··· Data to examine

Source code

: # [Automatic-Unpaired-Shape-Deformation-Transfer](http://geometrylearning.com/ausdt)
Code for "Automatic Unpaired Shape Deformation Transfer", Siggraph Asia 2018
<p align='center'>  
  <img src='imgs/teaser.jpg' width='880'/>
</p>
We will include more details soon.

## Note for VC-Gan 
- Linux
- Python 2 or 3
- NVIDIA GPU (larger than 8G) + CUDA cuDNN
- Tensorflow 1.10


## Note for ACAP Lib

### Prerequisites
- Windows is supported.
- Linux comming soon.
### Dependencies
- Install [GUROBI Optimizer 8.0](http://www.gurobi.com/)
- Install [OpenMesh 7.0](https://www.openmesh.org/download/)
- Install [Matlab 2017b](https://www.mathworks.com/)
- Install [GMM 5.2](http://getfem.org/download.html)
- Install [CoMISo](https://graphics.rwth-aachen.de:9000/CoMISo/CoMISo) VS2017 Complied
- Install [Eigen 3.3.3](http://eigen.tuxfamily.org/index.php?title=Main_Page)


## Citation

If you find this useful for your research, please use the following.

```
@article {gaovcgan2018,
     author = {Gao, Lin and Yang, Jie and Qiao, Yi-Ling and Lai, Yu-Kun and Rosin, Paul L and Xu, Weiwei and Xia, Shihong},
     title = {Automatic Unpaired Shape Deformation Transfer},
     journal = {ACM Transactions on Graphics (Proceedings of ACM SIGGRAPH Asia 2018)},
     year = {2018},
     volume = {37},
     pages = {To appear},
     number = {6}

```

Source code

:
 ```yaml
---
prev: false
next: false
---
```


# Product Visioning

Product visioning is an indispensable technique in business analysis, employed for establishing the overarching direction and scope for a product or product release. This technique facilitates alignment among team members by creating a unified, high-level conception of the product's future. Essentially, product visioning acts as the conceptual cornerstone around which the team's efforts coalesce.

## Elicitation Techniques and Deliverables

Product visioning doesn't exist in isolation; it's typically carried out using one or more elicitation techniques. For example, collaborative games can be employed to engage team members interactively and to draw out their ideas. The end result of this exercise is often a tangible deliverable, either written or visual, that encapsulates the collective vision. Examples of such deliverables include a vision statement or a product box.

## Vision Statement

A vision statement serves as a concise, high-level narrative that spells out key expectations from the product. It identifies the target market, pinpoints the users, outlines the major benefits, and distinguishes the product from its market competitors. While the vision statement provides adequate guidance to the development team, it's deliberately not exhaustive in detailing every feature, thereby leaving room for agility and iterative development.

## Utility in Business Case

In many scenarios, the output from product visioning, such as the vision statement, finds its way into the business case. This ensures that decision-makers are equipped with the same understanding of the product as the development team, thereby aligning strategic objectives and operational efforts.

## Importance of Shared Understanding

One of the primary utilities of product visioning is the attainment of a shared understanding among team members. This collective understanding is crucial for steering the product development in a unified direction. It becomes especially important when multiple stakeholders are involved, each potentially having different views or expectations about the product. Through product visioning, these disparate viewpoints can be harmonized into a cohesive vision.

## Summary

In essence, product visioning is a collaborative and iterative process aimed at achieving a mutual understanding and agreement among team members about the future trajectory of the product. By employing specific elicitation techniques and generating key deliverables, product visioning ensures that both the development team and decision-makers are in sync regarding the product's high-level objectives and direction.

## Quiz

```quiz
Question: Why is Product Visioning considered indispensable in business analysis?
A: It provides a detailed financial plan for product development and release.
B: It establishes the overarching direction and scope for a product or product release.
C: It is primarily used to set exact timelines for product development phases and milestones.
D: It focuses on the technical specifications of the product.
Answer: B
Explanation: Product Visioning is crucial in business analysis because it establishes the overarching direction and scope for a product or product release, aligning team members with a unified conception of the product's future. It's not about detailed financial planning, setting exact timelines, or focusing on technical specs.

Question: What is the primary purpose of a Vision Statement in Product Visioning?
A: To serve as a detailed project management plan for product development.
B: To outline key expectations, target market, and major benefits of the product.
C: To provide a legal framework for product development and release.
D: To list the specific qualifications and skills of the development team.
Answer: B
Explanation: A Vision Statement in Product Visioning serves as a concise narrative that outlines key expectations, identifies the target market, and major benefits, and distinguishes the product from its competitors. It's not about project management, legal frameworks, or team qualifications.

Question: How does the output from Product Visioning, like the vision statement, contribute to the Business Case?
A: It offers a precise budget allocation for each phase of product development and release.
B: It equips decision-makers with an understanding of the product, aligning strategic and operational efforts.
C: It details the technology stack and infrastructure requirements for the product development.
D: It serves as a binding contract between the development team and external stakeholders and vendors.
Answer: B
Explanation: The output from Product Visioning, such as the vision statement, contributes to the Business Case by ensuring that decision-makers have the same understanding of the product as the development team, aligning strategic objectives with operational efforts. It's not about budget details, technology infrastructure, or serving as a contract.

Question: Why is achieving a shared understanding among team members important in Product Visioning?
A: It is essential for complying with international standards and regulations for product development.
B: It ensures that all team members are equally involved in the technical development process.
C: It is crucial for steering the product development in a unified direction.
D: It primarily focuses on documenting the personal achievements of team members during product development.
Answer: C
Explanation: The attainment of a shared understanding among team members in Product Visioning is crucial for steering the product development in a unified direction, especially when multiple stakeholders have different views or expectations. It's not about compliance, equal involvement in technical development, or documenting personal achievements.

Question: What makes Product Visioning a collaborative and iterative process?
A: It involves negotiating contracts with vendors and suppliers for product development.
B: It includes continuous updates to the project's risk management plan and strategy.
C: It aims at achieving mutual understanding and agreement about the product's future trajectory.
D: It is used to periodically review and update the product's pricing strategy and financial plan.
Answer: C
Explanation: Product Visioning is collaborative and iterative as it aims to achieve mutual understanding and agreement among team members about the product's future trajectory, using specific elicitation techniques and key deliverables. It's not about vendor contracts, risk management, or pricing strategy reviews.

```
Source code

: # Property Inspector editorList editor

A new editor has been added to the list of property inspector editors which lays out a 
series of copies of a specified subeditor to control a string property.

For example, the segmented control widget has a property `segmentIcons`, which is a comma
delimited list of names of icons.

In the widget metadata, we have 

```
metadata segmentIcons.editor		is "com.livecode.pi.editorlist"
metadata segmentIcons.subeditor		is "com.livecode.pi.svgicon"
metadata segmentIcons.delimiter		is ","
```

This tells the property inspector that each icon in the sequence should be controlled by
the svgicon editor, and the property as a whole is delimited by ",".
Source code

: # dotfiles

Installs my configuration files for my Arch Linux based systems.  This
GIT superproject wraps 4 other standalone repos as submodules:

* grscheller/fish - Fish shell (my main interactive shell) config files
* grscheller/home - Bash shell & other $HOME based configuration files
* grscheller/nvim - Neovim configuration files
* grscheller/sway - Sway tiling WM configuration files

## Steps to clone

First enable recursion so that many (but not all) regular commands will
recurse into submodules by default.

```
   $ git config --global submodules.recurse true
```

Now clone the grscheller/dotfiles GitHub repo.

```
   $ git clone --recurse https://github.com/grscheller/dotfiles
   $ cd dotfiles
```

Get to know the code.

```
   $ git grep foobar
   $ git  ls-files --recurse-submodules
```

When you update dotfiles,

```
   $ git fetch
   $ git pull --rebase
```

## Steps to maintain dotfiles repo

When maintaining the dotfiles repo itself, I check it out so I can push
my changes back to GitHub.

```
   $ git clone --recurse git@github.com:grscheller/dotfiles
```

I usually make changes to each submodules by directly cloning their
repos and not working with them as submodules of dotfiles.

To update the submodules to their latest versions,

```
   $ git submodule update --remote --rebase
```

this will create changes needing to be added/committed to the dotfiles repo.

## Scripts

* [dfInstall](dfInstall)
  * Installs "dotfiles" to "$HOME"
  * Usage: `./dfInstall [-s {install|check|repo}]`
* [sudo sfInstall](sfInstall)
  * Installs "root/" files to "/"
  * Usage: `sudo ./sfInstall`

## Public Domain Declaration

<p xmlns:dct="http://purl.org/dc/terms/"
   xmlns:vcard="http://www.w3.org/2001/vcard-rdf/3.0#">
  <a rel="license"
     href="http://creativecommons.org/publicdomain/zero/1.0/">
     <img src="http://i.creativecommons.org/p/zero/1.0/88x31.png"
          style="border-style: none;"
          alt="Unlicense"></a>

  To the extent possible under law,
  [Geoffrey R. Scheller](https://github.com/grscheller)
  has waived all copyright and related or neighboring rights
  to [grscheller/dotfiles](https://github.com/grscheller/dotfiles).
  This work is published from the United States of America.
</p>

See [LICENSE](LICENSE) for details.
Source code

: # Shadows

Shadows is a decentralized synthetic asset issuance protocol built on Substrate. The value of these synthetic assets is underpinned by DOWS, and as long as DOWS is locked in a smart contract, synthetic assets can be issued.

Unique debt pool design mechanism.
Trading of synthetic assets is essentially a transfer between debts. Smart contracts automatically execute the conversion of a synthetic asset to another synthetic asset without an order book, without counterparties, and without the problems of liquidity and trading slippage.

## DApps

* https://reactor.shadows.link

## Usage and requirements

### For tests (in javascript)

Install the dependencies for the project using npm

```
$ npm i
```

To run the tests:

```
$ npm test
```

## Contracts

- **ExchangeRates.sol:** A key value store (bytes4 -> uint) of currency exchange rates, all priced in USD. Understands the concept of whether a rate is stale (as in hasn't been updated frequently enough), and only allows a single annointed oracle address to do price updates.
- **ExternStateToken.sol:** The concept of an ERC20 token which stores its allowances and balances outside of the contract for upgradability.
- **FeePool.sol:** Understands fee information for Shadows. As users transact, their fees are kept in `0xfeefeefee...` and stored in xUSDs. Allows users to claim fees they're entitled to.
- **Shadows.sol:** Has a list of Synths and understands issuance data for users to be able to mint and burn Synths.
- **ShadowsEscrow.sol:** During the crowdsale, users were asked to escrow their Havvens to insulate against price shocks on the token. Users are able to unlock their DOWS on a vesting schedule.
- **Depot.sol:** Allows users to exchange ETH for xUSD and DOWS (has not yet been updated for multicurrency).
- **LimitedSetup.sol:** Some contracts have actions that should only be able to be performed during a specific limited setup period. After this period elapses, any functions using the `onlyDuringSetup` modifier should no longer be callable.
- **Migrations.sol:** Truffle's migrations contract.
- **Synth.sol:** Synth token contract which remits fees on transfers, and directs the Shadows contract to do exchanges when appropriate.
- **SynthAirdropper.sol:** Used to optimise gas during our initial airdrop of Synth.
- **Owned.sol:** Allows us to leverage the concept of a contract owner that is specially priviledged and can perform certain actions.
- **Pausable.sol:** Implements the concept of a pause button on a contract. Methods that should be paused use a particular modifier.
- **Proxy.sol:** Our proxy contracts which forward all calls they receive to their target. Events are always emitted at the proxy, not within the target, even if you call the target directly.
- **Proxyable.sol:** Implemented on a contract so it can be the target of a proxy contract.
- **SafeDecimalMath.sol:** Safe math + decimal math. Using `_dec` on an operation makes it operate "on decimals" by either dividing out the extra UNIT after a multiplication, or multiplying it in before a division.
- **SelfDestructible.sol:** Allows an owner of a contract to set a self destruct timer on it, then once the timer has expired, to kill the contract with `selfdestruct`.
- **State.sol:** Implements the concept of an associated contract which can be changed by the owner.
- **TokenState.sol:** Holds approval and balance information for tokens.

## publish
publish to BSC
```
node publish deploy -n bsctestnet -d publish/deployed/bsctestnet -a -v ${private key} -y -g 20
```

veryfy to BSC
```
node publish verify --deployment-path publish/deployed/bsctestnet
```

······

For the entries, state the number of lines that include the string "process". Add no other words.

Result of the task ->
3